> [Record set]:
····················

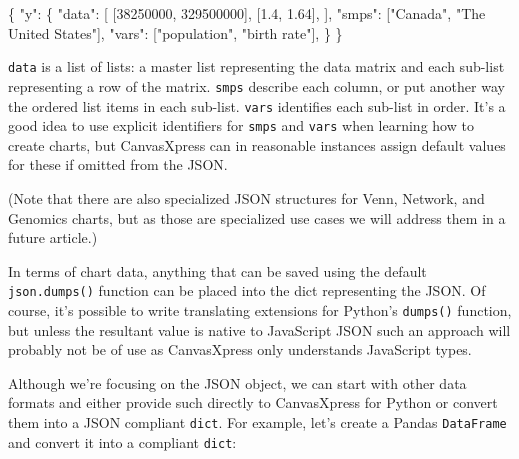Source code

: \documentclass[
  letterpaper,
  DIV=11,
  numbers=noendperiod]{scrartcl}
\newenvironment{Shaded}{\begin{snugshade}}{\end{snugshade}}
\newcommand{\DecValTok}[1]{\textcolor[rgb]{0.68,0.00,0.00}{#1}}
\newcommand{\FloatTok}[1]{\textcolor[rgb]{0.68,0.00,0.00}{#1}}
\newcommand{\NormalTok}[1]{\textcolor[rgb]{0.00,0.23,0.31}{#1}}
\newcommand{\StringTok}[1]{\textcolor[rgb]{0.13,0.47,0.30}{#1}}
\begin{document}
\begin{Shaded}
\begin{Highlighting}[]
\NormalTok{\{}
    \StringTok{"y"}\NormalTok{: \{}
        \StringTok{"data"}\NormalTok{: [}
\NormalTok{            [}\DecValTok{38250000}\NormalTok{, }\DecValTok{329500000}\NormalTok{],}
\NormalTok{            [}\FloatTok{1.4}\NormalTok{, }\FloatTok{1.64}\NormalTok{],}
\NormalTok{        ],}
        \StringTok{"smps"}\NormalTok{: [}\StringTok{"Canada"}\NormalTok{, }\StringTok{"The United States"}\NormalTok{],}
        \StringTok{"vars"}\NormalTok{: [}\StringTok{"population"}\NormalTok{, }\StringTok{"birth rate"}\NormalTok{],}
\NormalTok{    \}}
\NormalTok{\}}
\end{Highlighting}
\end{Shaded}

\texttt{data} is a list of lists: a master list representing the data
matrix and each sub-list representing a row of the matrix. \texttt{smps}
describe each column, or put another way the ordered list items in each
sub-list. \texttt{vars} identifies each sub-list in order. It's a good
idea to use explicit identifiers for \texttt{smps} and \texttt{vars}
when learning how to create charts, but CanvasXpress can in reasonable
instances assign default values for these if omitted from the JSON.

(Note that there are also specialized JSON structures for Venn, Network,
and Genomics charts, but as those are specialized use cases we will
address them in a future article.)

In terms of chart data, anything that can be saved using the default
\texttt{json.dumps()} function can be placed into the dict representing
the JSON. Of course, it's possible to write translating extensions for
Python's \texttt{dumps()} function, but unless the resultant value is
native to JavaScript JSON such an approach will probably not be of use
as CanvasXpress only understands JavaScript types.

Although we're focusing on the JSON object, we can start with other data
formats and either provide such directly to CanvasXpress for Python or
convert them into a JSON compliant \texttt{dict}. For example, let's
create a Pandas \texttt{DataFrame} and convert it into a compliant
\texttt{dict}:
\end{document}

····················

> [Work required]: Each line of the material needs to be given again exactly, without any of its pictures.

> [Reply to the task]:
Source code

: \documentclass[
  letterpaper,
  DIV=11,
  numbers=noendperiod]{scrartcl}
\newenvironment{Shaded}{\begin{snugshade}}{\end{snugshade}}
\newcommand{\DecValTok}[1]{\textcolor[rgb]{0.68,0.00,0.00}{#1}}
\newcommand{\FloatTok}[1]{\textcolor[rgb]{0.68,0.00,0.00}{#1}}
\newcommand{\NormalTok}[1]{\textcolor[rgb]{0.00,0.23,0.31}{#1}}
\newcommand{\StringTok}[1]{\textcolor[rgb]{0.13,0.47,0.30}{#1}}
\begin{document}
\begin{Shaded}
\begin{Highlighting}[]
\NormalTok{\{}
    \StringTok{"y"}\NormalTok{: \{}
        \StringTok{"data"}\NormalTok{: [}
\NormalTok{            [}\DecValTok{38250000}\NormalTok{, }\DecValTok{329500000}\NormalTok{],}
\NormalTok{            [}\FloatTok{1.4}\NormalTok{, }\FloatTok{1.64}\NormalTok{],}
\NormalTok{        ],}
        \StringTok{"smps"}\NormalTok{: [}\StringTok{"Canada"}\NormalTok{, }\StringTok{"The United States"}\NormalTok{],}
        \StringTok{"vars"}\NormalTok{: [}\StringTok{"population"}\NormalTok{, }\StringTok{"birth rate"}\NormalTok{],}
\NormalTok{    \}}
\NormalTok{\}}
\end{Highlighting}
\end{Shaded}

\texttt{data} is a list of lists: a master list representing the data
matrix and each sub-list representing a row of the matrix. \texttt{smps}
describe each column, or put another way the ordered list items in each
sub-list. \texttt{vars} identifies each sub-list in order. It's a good
idea to use explicit identifiers for \texttt{smps} and \texttt{vars}
when learning how to create charts, but CanvasXpress can in reasonable
instances assign default values for these if omitted from the JSON.

(Note that there are also specialized JSON structures for Venn, Network,
and Genomics charts, but as those are specialized use cases we will
address them in a future article.)

In terms of chart data, anything that can be saved using the default
\texttt{json.dumps()} function can be placed into the dict representing
the JSON. Of course, it's possible to write translating extensions for
Python's \texttt{dumps()} function, but unless the resultant value is
native to JavaScript JSON such an approach will probably not be of use
as CanvasXpress only understands JavaScript types.

Although we're focusing on the JSON object, we can start with other data
formats and either provide such directly to CanvasXpress for Python or
convert them into a JSON compliant \texttt{dict}. For example, let's
create a Pandas \texttt{DataFrame} and convert it into a compliant
\texttt{dict}:
\end{document}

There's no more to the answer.